We studied the effect of k1 on the quality of recovered image and the recovered watermark.
The quality of watermarked videos decreased with increasing the depth; however, the correlation between the watermarked video and the recovered one did not change. A comparison of PSNR was made for the effect of the depth of the watermark. The best quality was found when the depth was equal to 0.01. Therefore, we used this in our embedding technique.
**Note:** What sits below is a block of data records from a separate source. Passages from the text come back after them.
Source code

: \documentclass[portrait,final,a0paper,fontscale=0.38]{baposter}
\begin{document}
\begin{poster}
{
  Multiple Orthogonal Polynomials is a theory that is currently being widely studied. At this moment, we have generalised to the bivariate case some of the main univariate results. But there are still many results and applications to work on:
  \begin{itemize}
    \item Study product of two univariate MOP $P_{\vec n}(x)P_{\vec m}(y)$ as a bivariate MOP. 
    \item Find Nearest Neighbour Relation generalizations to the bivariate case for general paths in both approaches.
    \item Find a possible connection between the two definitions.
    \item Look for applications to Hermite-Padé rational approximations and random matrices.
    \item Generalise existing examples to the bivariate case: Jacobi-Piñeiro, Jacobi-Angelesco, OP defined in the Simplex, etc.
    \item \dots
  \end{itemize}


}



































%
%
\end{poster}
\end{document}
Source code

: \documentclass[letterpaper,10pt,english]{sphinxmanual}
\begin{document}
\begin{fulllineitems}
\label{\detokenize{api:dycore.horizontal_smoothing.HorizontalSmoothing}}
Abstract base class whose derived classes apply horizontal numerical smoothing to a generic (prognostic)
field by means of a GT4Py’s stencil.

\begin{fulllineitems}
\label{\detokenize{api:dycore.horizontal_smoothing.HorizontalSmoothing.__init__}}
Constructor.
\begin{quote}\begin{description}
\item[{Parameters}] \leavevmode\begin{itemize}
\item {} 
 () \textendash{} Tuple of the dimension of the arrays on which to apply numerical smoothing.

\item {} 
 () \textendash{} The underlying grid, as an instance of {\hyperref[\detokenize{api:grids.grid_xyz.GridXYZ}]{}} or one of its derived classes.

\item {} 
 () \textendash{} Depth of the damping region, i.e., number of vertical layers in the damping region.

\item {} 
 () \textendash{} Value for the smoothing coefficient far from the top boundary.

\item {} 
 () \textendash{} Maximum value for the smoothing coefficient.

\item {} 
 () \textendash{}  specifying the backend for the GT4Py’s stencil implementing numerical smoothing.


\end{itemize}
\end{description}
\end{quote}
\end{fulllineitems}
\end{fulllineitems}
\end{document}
6.3. Results of Proposed DT-CWT-Based SVD Video Watermarking Using LSB Method

Using a colorful video clip of 30 frames, we analyze the performance of the suggested DT-CWT-based SVD video watermarking approach. Figure 17 and Figure 18 show how the correlation coefficient varies with the frame index. The performance of the suggested method is clearly superior to that of DWT-based SVD watermarking, as shown in Figure 17 and Figure 18. Figure 17 and Figure 18 show snapshots of each scene. Using LSB approach, the watermark was then implanted in the Y component of each frame of the two scenes. In each of the two scenes, there was a different watermark. The two watermark pictures are 288 × 352 pixels in size and each frame is 576 × 704 pixels in size.
Figure 19 and Figure 20 show that the DT-CWT-based SVD watermarking method is more resilient than the DWT-based SVD watermarking method to the insertion of Gaussian noise with variance = 0.01.
As illustrated in Figure 21 and Figure 22, the correlation coefficients values clearly indicate the suggested approach’s robustness when compared to the DWT-based SVD method.
Then the proposed technique is also applied to two videos with 300 frames, which are Akiyo, and Foreman.mp4. As shown in Table 2 and Table 3, the PSNR and SSIM of the watermarked video frames, as well as the NC of the extract watermark, are described in Table 2 and Table 3. The PSNR value of the watermarked video frames reached 74 db, and the SSIM values were all around 0.999, showing that the watermark has good invisibility, as shown in Table 2 and Table 3. In addition, the extracted watermark’s NC values were all 1.0000, demonstrating that the watermark can be extracted reliably when the host is not under attack.

6.4. Image Processing Attacks

Noise and filter attacks are two types of image processing attacks. During the transmission process, noise may affect the host in varying degrees. Table 4 shows how the approach performs when the host is subjected to various types of noise, filtering, rotation, histogram equalization, sharpening, gamma correction, compression, cropping, and blurring attacks. The average NC value of the extracted watermark is above 0.9. This demonstrates that the technique has good robustness and can meet the requirements for safe and high-quality watermark transfer when a specific component of watermarked video frames is subjected to various attacks.

6.5. Capacity

We can easily determine capacity using the method we proposed. The capacity is determined by the host as well as the watermark. Table 5 compares the capability of several watermarking technologies currently in use. In addition, we suppose the host’s size is 576 × 704. When the watermark is a grayscale image, Table 5 displays the number of bits that can be embedded. It is simple to see how the proposed method can be used to imbed more watermark information into the host than methods in papers [16,19,20].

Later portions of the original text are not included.